Production lower than 2 years ago, with ugly capacity utilization.
Total industrial production in the US fell 1.0% in September compared to September 2015, according to the Fed’s Board of Governors today. The index, at 104.2, is now 2.3% off its all-time peak in November 2014, and also 1.3% below where it had been two years ago (105.6). So two years in a row of year-over-year declines.
The first time the industrial production index had reached this level was in March 2007!
Of the major market groups:
- Consumer goods production rose 0.8% year-over-year. Since the index is not adjusted for inflation, this uptick is likely due to inflation.
- Business equipment production fell 1.4%, as businesses are not eager to invest in productive activities. In a moment we’ll see why.
- Construction rose 1.3%. Hallelujah for the apartment and office construction boom in many big cities, such as New York City, Boston, Houston, or those in the Bay Area – even if this boom is now adding to already worrisome oversupply. But hey, that’s a problem for another day.

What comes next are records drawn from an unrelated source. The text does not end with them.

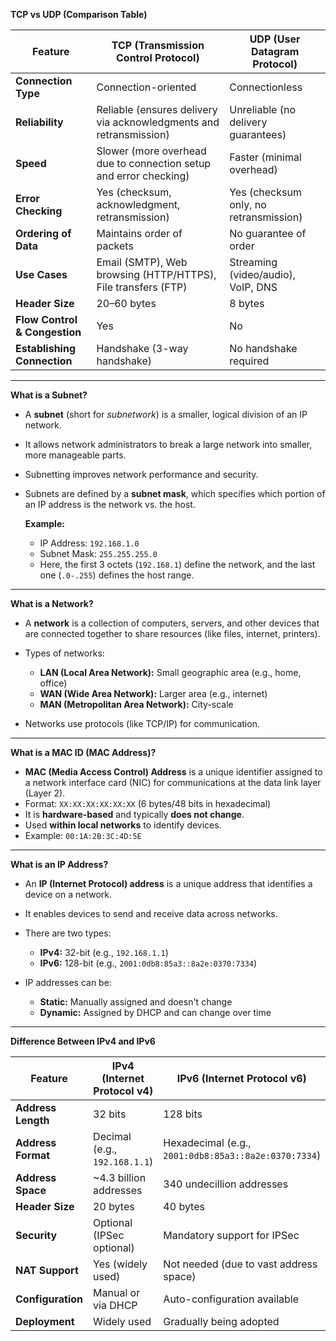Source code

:  **TCP vs UDP (Comparison Table)**

| Feature                       | TCP (Transmission Control Protocol)                                | UDP (User Datagram Protocol)           |
| ----------------------------- | ------------------------------------------------------------------ | -------------------------------------- |
| **Connection Type**           | Connection-oriented                                                | Connectionless                         |
| **Reliability**               | Reliable (ensures delivery via acknowledgments and retransmission) | Unreliable (no delivery guarantees)    |
| **Speed**                     | Slower (more overhead due to connection setup and error checking)  | Faster (minimal overhead)              |
| **Error Checking**            | Yes (checksum, acknowledgment, retransmission)                     | Yes (checksum only, no retransmission) |
| **Ordering of Data**          | Maintains order of packets                                         | No guarantee of order                  |
| **Use Cases**                 | Email (SMTP), Web browsing (HTTP/HTTPS), File transfers (FTP)      | Streaming (video/audio), VoIP, DNS     |
| **Header Size**               | 20–60 bytes                                                        | 8 bytes                                |
| **Flow Control & Congestion** | Yes                                                                | No                                     |
| **Establishing Connection**   | Handshake (3-way handshake)                                        | No handshake required                  |

---

**What is a Subnet?**

* A **subnet** (short for *subnetwork*) is a smaller, logical division of an IP network.
* It allows network administrators to break a large network into smaller, more manageable parts.
* Subnetting improves network performance and security.
* Subnets are defined by a **subnet mask**, which specifies which portion of an IP address is the network vs. the host.

  **Example:**

  * IP Address: `192.168.1.0`
  * Subnet Mask: `255.255.255.0`
  * Here, the first 3 octets (`192.168.1`) define the network, and the last one (`.0-.255`) defines the host range.

---

**What is a Network?**

* A **network** is a collection of computers, servers, and other devices that are connected together to share resources (like files, internet, printers).
* Types of networks:

  * **LAN (Local Area Network):** Small geographic area (e.g., home, office)
  * **WAN (Wide Area Network):** Larger area (e.g., internet)
  * **MAN (Metropolitan Area Network):** City-scale
* Networks use protocols (like TCP/IP) for communication.

---

**What is a MAC ID (MAC Address)?**

* **MAC (Media Access Control) Address** is a unique identifier assigned to a network interface card (NIC) for communications at the data link layer (Layer 2).
* Format: `XX:XX:XX:XX:XX:XX` (6 bytes/48 bits in hexadecimal)
* It is **hardware-based** and typically **does not change**.
* Used **within local networks** to identify devices.
* Example: `00:1A:2B:3C:4D:5E`

---

**What is an IP Address?**

* An **IP (Internet Protocol) address** is a unique address that identifies a device on a network.
* It enables devices to send and receive data across networks.
* There are two types:

  * **IPv4:** 32-bit (e.g., `192.168.1.1`)
  * **IPv6:** 128-bit (e.g., `2001:0db8:85a3::8a2e:0370:7334`)
* IP addresses can be:

  * **Static:** Manually assigned and doesn't change
  * **Dynamic:** Assigned by DHCP and can change over time

---

**Difference Between IPv4 and IPv6**

| Feature            | IPv4 (Internet Protocol v4)   | IPv6 (Internet Protocol v6)                          |
| ------------------ | ----------------------------- | ---------------------------------------------------- |
| **Address Length** | 32 bits                       | 128 bits                                             |
| **Address Format** | Decimal (e.g., `192.168.1.1`) | Hexadecimal (e.g., `2001:0db8:85a3::8a2e:0370:7334`) |
| **Address Space**  | \~4.3 billion addresses       | 340 undecillion addresses                            |
| **Header Size**    | 20 bytes                      | 40 bytes                                             |
| **Security**       | Optional (IPSec optional)     | Mandatory support for IPSec                          |
| **NAT Support**    | Yes (widely used)             | Not needed (due to vast address space)               |
| **Configuration**  | Manual or via DHCP            | Auto-configuration available                         |
| **Deployment**     | Widely used                   | Gradually being adopted                              |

- Materials fell 2.2%, and that includes the beleaguered mining sector (including oil & gas), which plunged 9.4%.
Of the sub-groups, only a few of the big ones made it into positive territory.
Automotive products jumped 7.3% year-over-year. It’s big enough to move the needle: accounting for 3.2% of total industrial production, it propped up consumer goods production.
And this is interesting going forward: automakers are still cranking out vehicles as if the sales boom were still continuing. But new vehicle sales actually fell in September year-over-year and are nearly flat for the first nine months. Inventories are piling up on dealer lots. So automakers are dousing the market with costly incentives to move the iron. Something is going to give: either a miraculous jump in sales or a cut in production.